=== Begin Enclosure ===

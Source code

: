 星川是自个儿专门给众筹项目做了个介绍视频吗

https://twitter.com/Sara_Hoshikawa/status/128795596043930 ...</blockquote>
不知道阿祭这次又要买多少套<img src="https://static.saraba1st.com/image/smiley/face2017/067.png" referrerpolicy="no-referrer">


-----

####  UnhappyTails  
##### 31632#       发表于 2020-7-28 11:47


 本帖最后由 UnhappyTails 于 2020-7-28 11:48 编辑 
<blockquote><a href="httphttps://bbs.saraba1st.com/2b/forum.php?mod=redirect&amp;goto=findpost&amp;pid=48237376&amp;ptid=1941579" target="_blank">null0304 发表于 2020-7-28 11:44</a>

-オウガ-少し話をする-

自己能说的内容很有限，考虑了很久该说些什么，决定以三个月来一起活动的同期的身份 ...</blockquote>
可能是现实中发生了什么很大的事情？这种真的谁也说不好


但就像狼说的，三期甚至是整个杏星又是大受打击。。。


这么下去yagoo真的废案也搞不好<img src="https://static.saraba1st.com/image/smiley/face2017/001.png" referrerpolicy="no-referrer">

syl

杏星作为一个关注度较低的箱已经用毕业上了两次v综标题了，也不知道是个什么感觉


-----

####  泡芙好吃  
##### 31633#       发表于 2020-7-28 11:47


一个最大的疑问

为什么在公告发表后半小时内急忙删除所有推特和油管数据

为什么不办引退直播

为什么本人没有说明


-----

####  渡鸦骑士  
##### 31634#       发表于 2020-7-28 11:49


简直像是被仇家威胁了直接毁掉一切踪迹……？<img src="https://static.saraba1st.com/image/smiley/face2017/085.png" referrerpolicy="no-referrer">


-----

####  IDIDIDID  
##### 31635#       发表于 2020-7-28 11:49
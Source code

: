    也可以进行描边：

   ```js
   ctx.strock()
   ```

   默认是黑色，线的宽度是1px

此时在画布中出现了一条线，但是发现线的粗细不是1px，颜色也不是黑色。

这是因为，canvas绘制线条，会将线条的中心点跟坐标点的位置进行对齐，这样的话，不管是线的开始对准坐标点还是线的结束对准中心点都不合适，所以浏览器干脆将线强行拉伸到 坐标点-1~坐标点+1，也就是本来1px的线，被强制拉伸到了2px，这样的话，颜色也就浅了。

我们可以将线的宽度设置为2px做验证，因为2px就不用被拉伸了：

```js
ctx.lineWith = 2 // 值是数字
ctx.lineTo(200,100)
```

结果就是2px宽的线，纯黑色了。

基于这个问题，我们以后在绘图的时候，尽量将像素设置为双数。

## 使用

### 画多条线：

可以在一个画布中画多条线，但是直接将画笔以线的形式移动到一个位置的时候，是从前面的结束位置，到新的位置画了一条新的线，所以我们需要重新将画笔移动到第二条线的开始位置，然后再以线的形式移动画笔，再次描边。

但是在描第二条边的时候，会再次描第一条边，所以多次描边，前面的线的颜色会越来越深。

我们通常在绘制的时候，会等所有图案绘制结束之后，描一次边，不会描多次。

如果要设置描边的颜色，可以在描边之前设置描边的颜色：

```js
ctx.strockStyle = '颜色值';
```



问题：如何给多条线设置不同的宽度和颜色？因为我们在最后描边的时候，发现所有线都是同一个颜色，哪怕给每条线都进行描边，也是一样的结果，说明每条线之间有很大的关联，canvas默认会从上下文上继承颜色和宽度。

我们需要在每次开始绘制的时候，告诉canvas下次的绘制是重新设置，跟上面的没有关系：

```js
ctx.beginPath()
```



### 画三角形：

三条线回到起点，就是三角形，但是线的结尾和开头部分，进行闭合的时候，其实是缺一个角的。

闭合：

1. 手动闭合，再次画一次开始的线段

=== End Enclosure ===
=== Begin Enclosure ===

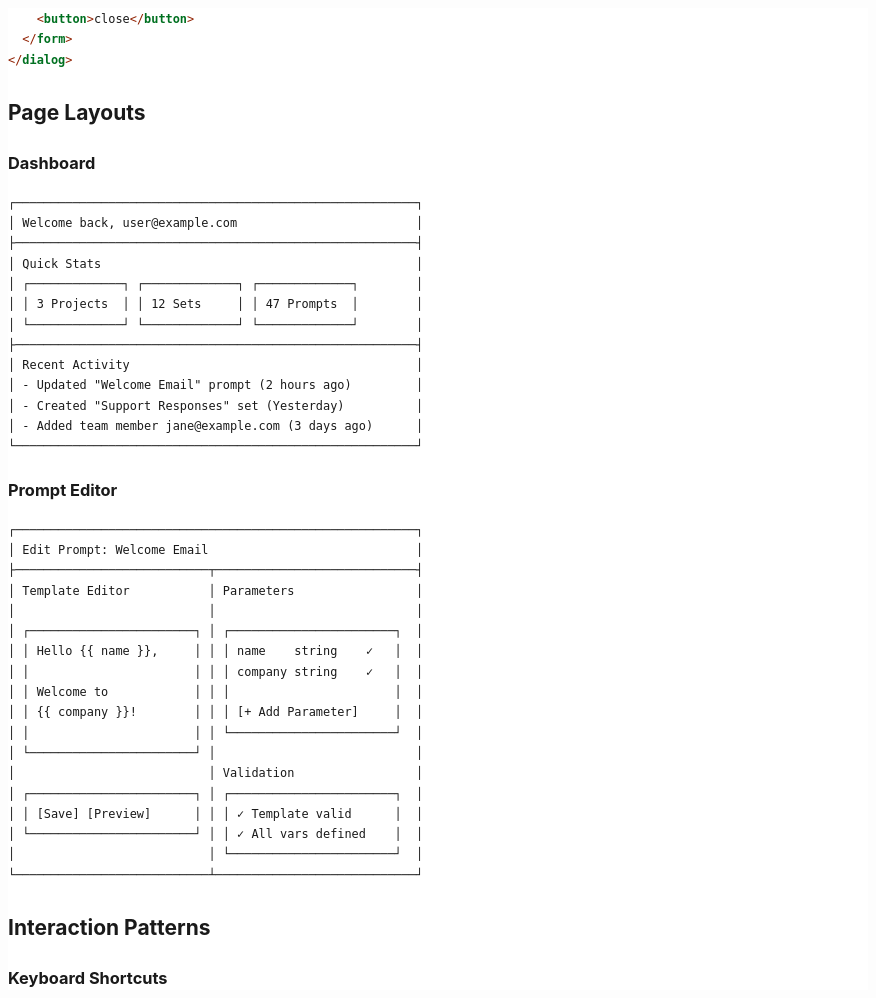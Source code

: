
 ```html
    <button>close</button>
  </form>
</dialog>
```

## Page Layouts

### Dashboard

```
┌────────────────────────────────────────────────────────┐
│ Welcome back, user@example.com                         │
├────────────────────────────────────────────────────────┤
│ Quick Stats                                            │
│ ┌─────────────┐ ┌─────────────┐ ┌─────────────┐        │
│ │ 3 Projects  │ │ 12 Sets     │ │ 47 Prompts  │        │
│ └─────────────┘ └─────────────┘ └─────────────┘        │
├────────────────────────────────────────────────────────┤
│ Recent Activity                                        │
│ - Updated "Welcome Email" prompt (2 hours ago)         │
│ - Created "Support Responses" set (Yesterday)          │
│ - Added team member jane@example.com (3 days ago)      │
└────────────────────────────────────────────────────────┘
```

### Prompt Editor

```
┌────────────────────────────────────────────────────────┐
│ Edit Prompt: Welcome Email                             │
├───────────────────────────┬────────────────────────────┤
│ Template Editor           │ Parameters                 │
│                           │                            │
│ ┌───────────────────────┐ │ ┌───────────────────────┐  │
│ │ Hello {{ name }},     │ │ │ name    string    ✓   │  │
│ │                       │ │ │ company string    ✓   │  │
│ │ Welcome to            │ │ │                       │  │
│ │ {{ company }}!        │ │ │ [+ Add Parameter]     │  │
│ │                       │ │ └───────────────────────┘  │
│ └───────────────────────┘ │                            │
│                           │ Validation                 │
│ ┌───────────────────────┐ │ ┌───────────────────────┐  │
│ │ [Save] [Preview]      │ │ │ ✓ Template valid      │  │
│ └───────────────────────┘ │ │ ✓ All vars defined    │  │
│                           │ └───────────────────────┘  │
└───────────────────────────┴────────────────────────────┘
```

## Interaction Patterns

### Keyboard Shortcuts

=== End Enclosure ===

§ Your instructions
Extract from the data every line where "Template" shows up.

§ Exercise answer
│ Template Editor           │ Parameters                 │
│ │ [Save] [Preview]      │ │ │ ✓ Template valid      │  │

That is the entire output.